Suppose we have a mainJobA that is computing a time integration of a deforming elastic body. This integration requires a Jacobian J, which is computationally expensive to generate. A helperJobB is tasked to update that Jacobian J. HelperJobB may not be fast enough to update the entire Jacobian before each timestep.
We should have flexibility on where mainJobA and helperJobB are run.

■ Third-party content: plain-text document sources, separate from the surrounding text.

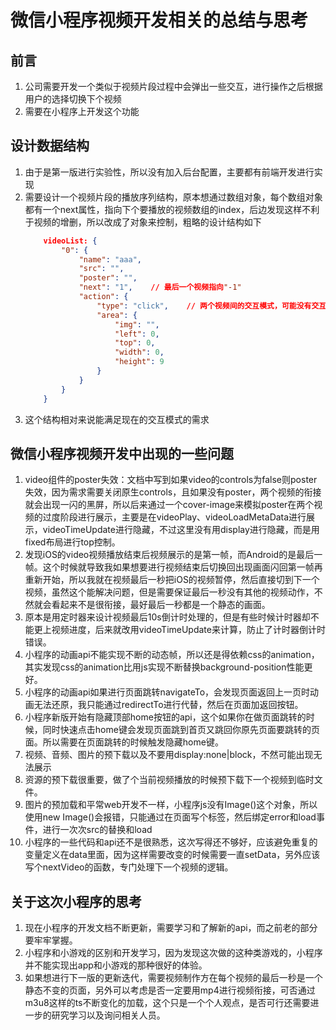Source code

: # 微信小程序视频开发相关的总结与思考

## 前言
1. 公司需要开发一个类似于视频片段过程中会弹出一些交互，进行操作之后根据用户的选择切换下个视频
2. 需要在小程序上开发这个功能

## 设计数据结构
1. 由于是第一版进行实验性，所以没有加入后台配置，主要都有前端开发进行实现
2. 需要设计一个视频片段的播放序列结构，原本想通过数组对象，每个数组对象都有一个next属性，指向下个要播放的视频数组的index，后边发现这样不利于视频的增删，所以改成了对象来控制，粗略的设计结构如下
    ```json
        videoList: {
            "0": {
                "name": "aaa",
                "src": "",
                "poster": "",
                "next": "1",    // 最后一个视频指向"-1"
                "action": {
                    "type": "click",    // 两个视频间的交互模式，可能没有交互模式则没有action字段，根据需求有选择、点击、录音等交互模式
                    "area": {
                        "img": "",
                        "left": 0,
                        "top": 0,
                        "width": 0,
                        "height": 9
                    }
                }
            }
        }
    ```
3. 这个结构相对来说能满足现在的交互模式的需求

## 微信小程序视频开发中出现的一些问题
1. video组件的poster失效：文档中写到如果video的controls为false则poster失效，因为需求需要关闭原生controls，且如果没有poster，两个视频的衔接就会出现一闪的黑屏，所以后来通过一个cover-image来模拟poster在两个视频的过度阶段进行展示，主要是在videoPlay、videoLoadMetaData进行展示，videoTimeUpdate进行隐藏，不过这里没有用display进行隐藏，而是用fixed布局进行top控制。
2. 发现iOS的video视频播放结束后视频展示的是第一帧，而Android的是最后一帧。这个时候就导致我如果想要进行视频结束后切换回出现画面闪回第一帧再重新开始，所以我就在视频最后一秒把iOS的视频暂停，然后直接切到下一个视频，虽然这个能解决问题，但是需要保证最后一秒没有其他的视频动作，不然就会看起来不是很衔接，最好最后一秒都是一个静态的画面。
3. 原本是用定时器来设计视频最后10s倒计时处理的，但是有些时候计时器却不能更上视频进度，后来就改用videoTimeUpdate来计算，防止了计时器倒计时错误。
4. 小程序的动画api不能实现不断的动态帧，所以还是得依赖css的animation，其实发现css的animation比用js实现不断替换background-position性能更好。
5. 小程序的动画api如果进行页面跳转navigateTo，会发现页面返回上一页时动画无法还原，我只能通过redirectTo进行代替，然后在页面加返回按钮。
6. 小程序新版开始有隐藏顶部home按钮的api，这个如果你在做页面跳转的时候，同时快速点击home键会发现页面跳到首页又跳回你原先页面要跳转的页面。所以需要在页面跳转的时候触发隐藏home键。
7. 视频、音频、图片的预下载以及不要用display:none|block，不然可能出现无法展示
8. 资源的预下载很重要，做了个当前视频播放的时候预下载下一个视频到临时文件。
9. 图片的预加载和平常web开发不一样，小程序js没有Image()这个对象，所以使用new Image()会报错，只能通过在页面写个<image>标签，然后绑定error和load事件，进行一次次src的替换和load
10. 小程序的一些代码和api还不是很熟悉，这次写得还不够好，应该避免重复的变量定义在data里面，因为这样需要改变的时候需要一直setData，另外应该写个nextVideo的函数，专门处理下一个视频的逻辑。

## 关于这次小程序的思考
1. 现在小程序的开发文档不断更新，需要学习和了解新的api，而之前老的部分要牢牢掌握。
2. 小程序和小游戏的区别和开发学习，因为发现这次做的这种类游戏的，小程序并不能实现出app和小游戏的那种很好的体验。
3. 如果想进行下一版的更新迭代，需要视频制作方在每个视频的最后一秒是一个静态不变的页面，另外可以考虑是否一定要用mp4进行视频衔接，可否通过m3u8这样的ts不断变化的加载，这个只是一个个人观点，是否可行还需要进一步的研究学习以及询问相关人员。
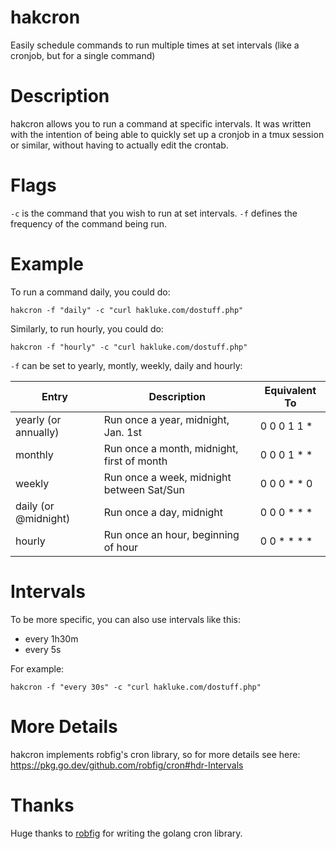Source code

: # hakcron
Easily schedule commands to run multiple times at set intervals (like a cronjob, but for a single command)

# Description
hakcron allows you to run a command at specific intervals. It was written with the intention of being able to quickly set up a cronjob in a tmux session or similar, without having to actually edit the crontab.

# Flags

`-c` is the command that you wish to run at set intervals.
`-f` defines the frequency of the command being run.


# Example

To run a command daily, you could do:

```
hakcron -f "daily" -c "curl hakluke.com/dostuff.php"
```

Similarly, to run hourly, you could do:

```
hakcron -f "hourly" -c "curl hakluke.com/dostuff.php"
```

`-f` can be set to yearly, montly, weekly, daily and hourly:

Entry                  | Description                                | Equivalent To
-----                  | -----------                                | -------------
yearly (or annually)   | Run once a year, midnight, Jan. 1st        | 0 0 0 1 1 *
monthly                | Run once a month, midnight, first of month | 0 0 0 1 * *
weekly                 | Run once a week, midnight between Sat/Sun  | 0 0 0 * * 0
daily (or @midnight)   | Run once a day, midnight                   | 0 0 0 * * *
hourly                 | Run once an hour, beginning of hour        | 0 0 * * * *

# Intervals
To be more specific, you can also use intervals like this:

- every 1h30m
- every 5s

For example:

```
hakcron -f "every 30s" -c "curl hakluke.com/dostuff.php"
```

# More Details
hakcron implements robfig's cron library, so for more details see here: 
https://pkg.go.dev/github.com/robfig/cron#hdr-Intervals

# Thanks
Huge thanks to [robfig](https://github.com/robfig) for writing the golang cron library.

After talking with Professor Negrut, we have refined this to be something similar to TBB or OpenMP. In this project, however, the programmer can create a parent task that can spawn child subtasks on either the host, GPU, or a different node entirely. These subtasks must complete before the parent task can move on.
Run make
. It will generate two binaries (mpi_task
and cpu_task
) in the top level directory,
which are the programs in the examples folder.
The cpu_task
binary can be run on any machine, as it spins off threads only.
The mpi_task
must be run with sbatch or srun, as it requires a node with a GPU. An example shell script is given below:
#!/bin/bash
#SBATCH --partition=slurm_shortgpu
#SBATCH --time=0-00:15:00 # run time in days-hh:mm:ss
#SBATCH --nodes=1
#SBATCH --ntasks=20
#SBATCH --error=sbatch.err
#SBATCH --output=sbatch.out
#SBATCH --gres=gpu:1
./mpi_task